The Mediterranean may appear to be a geographically remote area for China, yet it has been present in numerous countries for more than two decades. An analysis by Claudia De Martino.

The Mediterranean seems a relatively distant and remote geographical area for the People’s Republic of China, yet it has shown interest in the region for the past twenty years. Certainly, this interest differs from the more assertive policies Beijing adopts towards Taiwan, its rivalry with India, its hegemony in the South China Sea islands, and neighboring countries like Malaysia and the Moluccas. Rather, it reflects a more discreet approach of signing agreements with distant countries located along vital maritime routes for the Belt and Road Initiative (BRI) or as potential expansion markets for “Made in China” products. Some major private (Shanghai International Port Group, China Merchants) or state-owned giants (COSCO, China Communications and Construction Company) contribute to the growth of this dense worldwide commercial network. According to some analysts, this network “brings a major Asian power well beyond its usual sphere of influence for the first time in contemporary history”.

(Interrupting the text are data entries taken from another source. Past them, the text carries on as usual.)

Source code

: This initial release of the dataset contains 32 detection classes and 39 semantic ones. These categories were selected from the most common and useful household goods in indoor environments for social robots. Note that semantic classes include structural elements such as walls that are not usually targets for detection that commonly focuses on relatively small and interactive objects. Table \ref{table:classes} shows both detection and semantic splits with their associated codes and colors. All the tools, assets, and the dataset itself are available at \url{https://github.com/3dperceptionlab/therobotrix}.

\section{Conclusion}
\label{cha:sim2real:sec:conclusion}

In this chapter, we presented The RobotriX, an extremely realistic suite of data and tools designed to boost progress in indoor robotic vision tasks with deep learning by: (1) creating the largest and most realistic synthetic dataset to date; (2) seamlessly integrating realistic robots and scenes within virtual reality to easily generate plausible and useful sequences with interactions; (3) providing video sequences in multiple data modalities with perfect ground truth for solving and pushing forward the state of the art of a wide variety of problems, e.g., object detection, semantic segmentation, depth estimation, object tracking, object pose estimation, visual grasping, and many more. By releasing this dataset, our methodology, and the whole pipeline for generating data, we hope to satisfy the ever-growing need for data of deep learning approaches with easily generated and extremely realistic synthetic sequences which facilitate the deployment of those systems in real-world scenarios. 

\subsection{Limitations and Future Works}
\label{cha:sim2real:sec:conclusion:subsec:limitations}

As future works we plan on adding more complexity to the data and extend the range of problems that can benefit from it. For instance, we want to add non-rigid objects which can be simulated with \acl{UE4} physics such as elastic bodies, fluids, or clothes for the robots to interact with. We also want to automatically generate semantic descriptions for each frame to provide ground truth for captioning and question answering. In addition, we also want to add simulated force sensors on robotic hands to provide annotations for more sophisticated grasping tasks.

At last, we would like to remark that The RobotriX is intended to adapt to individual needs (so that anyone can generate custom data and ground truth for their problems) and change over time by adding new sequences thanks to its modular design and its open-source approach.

Thus, Chinese presence in the Mediterranean would represent a new factor: a recent historical development, especially since the beginning of the new century, marked by highly multipolar features and an acceleration of the globalization process that partly echoes the colonial competition among great powers in the late 19th century imperialism. It is a post-ideological world that emerged with the end of the Cold War, surpassing, and shelving American unipolarism in favor of competition among at least three major powers (Russia, China, and the United States) and various other partially independent blocs (such as the European Union, Arab League, African Union), more or less aligned with one of the three major powers depending on circumstances and convenience. Ultimately, it is a world where the global challenge between the US and China emerges as the true economic and political competition among powers in the coming decade, according to a survey (Global Politics Survey, March 4-22, 2024) conducted by the al-Monitor newspaper. According to this survey, 30% of respondents in countries on the Southern shore of the Mediterranean believe China and the United States will have equal influence in the Mediterranean by 2030, with President Xi Jinping currently more popular than President Biden (33.8% versus 21.7%) among Arab public opinion.

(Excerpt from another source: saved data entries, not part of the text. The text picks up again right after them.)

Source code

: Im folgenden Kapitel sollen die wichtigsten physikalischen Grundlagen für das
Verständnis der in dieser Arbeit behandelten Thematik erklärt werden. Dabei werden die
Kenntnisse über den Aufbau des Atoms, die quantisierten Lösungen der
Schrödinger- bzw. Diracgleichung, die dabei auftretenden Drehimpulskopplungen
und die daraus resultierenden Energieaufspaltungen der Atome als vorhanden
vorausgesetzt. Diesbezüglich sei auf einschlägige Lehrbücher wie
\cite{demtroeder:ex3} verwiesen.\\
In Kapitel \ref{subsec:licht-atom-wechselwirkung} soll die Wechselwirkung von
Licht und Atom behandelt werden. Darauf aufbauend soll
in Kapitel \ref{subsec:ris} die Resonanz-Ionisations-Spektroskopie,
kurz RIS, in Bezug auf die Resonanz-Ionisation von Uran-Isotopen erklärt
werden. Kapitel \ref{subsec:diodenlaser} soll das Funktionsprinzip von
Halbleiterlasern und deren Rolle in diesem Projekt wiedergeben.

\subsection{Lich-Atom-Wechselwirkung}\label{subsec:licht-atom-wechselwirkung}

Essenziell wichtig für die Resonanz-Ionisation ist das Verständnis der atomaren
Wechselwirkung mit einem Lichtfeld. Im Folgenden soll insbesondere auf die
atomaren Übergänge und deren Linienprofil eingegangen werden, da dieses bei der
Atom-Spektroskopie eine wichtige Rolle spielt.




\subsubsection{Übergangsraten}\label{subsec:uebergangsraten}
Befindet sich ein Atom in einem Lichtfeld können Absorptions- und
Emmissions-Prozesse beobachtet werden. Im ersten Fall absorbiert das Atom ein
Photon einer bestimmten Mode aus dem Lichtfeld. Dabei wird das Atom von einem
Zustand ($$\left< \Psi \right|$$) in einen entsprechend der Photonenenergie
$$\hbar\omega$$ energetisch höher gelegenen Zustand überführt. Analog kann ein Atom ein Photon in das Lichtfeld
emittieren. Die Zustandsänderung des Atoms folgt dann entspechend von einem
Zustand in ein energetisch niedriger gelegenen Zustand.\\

Part of this surge in Chinese popularity in the Broader Mediterranean is due to its foreign policy of defending territorial sovereignty and non-interference in the internal affairs of other states. There’s a perception that Chinese investments and aid come “without political strings attached”, meaning they do not impose conditions and constraints, such as those imposed by international financial organizations (IMF and World Bank) or by US and EU development aid on the rule of law, the protection of human rights or economic orthodoxy. It’s a vision of the international order inspired by a “coexistence model” based on a conservative interpretation of the principle of national sovereignty, that must be respected regardless of the state’s international conduct or respect for fundamental human rights.

Chinese foreign policy also emphasizes diplomatic dialogue with all regional actors, without taking sides in the conflicts affecting the region, such as the hostility between Morocco and Algeria over Western Sahara, the competition between Saudi Arabia and Iran, which faces the risk of nuclear escalation, or tensions between Syria and Türkiye on their borders. The only exception to this rule of strict neutrality was the position adopted in the recent Israeli-Palestinian conflict in Gaza, in which Beijing sided from the outset in favor of an immediate ceasefire, sharply criticizing Israel for the high number of Palestinian casualties. This is because the Palestinian issue encounters the support of all Arab countries, including the Gulf oil monarchies, Iran and its Shiite allies, from which Beijing draws most of its energy resources. In exchange for Chinese support for Palestine at the UN Security Council, China secures equally unanimous support from the Arab League for its “One China” policy on Taiwan. Additionally, the “Palestinian issue” allows China to gain soft power and popularity not only among Arab public opinion but also among BRICS countries and the Global South, particularly the African continent, where Beijing seeks to present itself as a country free from colonial temptations, but rather as a trusted ally in legitimate claims for independence. In other words, Palestine is too important for China’s regional trading partners, allowing for a shift from the strict neutrality observed in other circumstances, but not altering the overall framework.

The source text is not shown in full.